Task to complete = From the records below, return every line containing the word "Vida".

Dataset records =
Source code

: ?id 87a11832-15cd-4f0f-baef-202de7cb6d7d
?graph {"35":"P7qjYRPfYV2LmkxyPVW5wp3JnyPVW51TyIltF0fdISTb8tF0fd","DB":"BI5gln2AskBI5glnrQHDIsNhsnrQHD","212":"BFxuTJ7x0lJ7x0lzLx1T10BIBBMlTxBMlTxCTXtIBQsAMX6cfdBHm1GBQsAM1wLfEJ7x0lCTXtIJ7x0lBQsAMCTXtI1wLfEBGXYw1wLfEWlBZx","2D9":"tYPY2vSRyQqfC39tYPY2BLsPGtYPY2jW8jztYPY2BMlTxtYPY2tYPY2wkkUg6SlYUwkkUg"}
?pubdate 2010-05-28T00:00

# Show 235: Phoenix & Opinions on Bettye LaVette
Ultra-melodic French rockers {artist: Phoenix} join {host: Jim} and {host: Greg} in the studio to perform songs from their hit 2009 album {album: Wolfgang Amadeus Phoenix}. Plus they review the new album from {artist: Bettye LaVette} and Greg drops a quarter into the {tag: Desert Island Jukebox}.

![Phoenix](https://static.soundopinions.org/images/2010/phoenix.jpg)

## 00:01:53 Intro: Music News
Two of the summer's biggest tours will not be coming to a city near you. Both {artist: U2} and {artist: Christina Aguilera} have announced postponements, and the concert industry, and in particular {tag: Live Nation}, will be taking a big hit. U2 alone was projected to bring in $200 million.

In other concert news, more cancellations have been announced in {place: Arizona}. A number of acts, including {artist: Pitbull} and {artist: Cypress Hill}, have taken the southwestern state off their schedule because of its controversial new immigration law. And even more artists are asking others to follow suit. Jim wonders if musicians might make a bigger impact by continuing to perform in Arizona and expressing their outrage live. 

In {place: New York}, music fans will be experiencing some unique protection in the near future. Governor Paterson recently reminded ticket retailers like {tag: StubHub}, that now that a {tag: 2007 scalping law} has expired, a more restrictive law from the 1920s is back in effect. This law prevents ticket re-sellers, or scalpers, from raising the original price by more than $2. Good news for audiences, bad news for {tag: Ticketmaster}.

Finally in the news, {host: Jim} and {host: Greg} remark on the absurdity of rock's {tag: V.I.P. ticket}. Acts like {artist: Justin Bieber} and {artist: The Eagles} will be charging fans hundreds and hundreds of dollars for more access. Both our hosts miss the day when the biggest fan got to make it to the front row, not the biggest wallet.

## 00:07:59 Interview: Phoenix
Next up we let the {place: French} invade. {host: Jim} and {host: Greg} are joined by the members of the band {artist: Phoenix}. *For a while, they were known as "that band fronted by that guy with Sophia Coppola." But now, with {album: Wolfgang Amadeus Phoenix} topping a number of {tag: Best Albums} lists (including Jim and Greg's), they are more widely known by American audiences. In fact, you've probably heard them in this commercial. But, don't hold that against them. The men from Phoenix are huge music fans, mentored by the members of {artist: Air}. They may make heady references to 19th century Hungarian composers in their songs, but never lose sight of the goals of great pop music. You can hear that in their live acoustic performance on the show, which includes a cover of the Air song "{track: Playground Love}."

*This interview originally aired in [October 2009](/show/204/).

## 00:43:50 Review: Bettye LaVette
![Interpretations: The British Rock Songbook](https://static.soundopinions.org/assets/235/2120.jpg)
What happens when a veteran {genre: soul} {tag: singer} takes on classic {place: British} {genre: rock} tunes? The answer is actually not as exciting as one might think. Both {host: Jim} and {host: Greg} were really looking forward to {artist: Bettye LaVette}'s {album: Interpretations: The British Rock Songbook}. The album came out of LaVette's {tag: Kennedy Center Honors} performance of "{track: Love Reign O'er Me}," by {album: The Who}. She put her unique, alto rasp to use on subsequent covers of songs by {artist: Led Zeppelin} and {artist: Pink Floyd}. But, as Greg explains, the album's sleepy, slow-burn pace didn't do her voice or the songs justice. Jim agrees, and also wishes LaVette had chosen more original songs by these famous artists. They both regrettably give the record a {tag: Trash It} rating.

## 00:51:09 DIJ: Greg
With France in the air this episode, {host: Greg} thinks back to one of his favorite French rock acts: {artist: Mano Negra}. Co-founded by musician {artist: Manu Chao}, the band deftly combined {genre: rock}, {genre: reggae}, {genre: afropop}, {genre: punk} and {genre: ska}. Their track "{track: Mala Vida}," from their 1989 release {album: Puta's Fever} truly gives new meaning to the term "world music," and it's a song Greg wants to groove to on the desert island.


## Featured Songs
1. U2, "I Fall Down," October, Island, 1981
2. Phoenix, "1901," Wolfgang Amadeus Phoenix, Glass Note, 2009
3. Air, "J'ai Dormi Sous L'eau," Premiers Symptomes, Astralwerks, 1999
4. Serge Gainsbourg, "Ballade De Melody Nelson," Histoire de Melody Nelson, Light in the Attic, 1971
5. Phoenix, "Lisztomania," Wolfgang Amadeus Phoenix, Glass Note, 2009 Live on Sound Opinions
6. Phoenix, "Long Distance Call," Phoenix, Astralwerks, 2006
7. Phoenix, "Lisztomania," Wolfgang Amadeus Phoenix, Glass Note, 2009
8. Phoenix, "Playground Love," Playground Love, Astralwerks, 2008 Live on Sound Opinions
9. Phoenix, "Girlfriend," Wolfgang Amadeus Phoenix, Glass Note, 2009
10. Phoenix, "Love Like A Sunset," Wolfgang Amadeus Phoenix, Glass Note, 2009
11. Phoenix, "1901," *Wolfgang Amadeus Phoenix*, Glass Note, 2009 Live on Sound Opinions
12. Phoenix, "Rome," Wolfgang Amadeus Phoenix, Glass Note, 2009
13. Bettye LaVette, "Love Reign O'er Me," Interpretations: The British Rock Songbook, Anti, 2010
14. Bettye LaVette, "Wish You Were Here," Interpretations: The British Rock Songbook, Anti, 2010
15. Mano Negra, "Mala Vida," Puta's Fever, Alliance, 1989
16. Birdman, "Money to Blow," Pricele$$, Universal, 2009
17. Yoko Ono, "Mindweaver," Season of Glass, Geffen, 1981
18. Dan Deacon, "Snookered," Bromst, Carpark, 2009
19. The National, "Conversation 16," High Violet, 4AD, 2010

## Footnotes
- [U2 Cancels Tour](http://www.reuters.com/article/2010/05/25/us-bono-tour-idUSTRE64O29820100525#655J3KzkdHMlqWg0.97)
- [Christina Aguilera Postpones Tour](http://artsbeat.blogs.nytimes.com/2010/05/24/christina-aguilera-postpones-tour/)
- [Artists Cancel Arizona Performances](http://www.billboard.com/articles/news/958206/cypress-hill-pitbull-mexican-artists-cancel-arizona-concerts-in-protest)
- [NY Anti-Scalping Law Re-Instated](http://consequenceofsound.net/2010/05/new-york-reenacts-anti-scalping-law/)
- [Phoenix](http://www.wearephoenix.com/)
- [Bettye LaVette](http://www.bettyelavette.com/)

Exercise solution =
With France in the air this episode, {host: Greg} thinks back to one of his favorite French rock acts: {artist: Mano Negra}. Co-founded by musician {artist: Manu Chao}, the band deftly combined {genre: rock}, {genre: reggae}, {genre: afropop}, {genre: punk} and {genre: ska}. Their track "{track: Mala Vida}," from their 1989 release {album: Puta's Fever} truly gives new meaning to the term "world music," and it's a song Greg wants to groove to on the desert island.
15. Mano Negra, "Mala Vida," Puta's Fever, Alliance, 1989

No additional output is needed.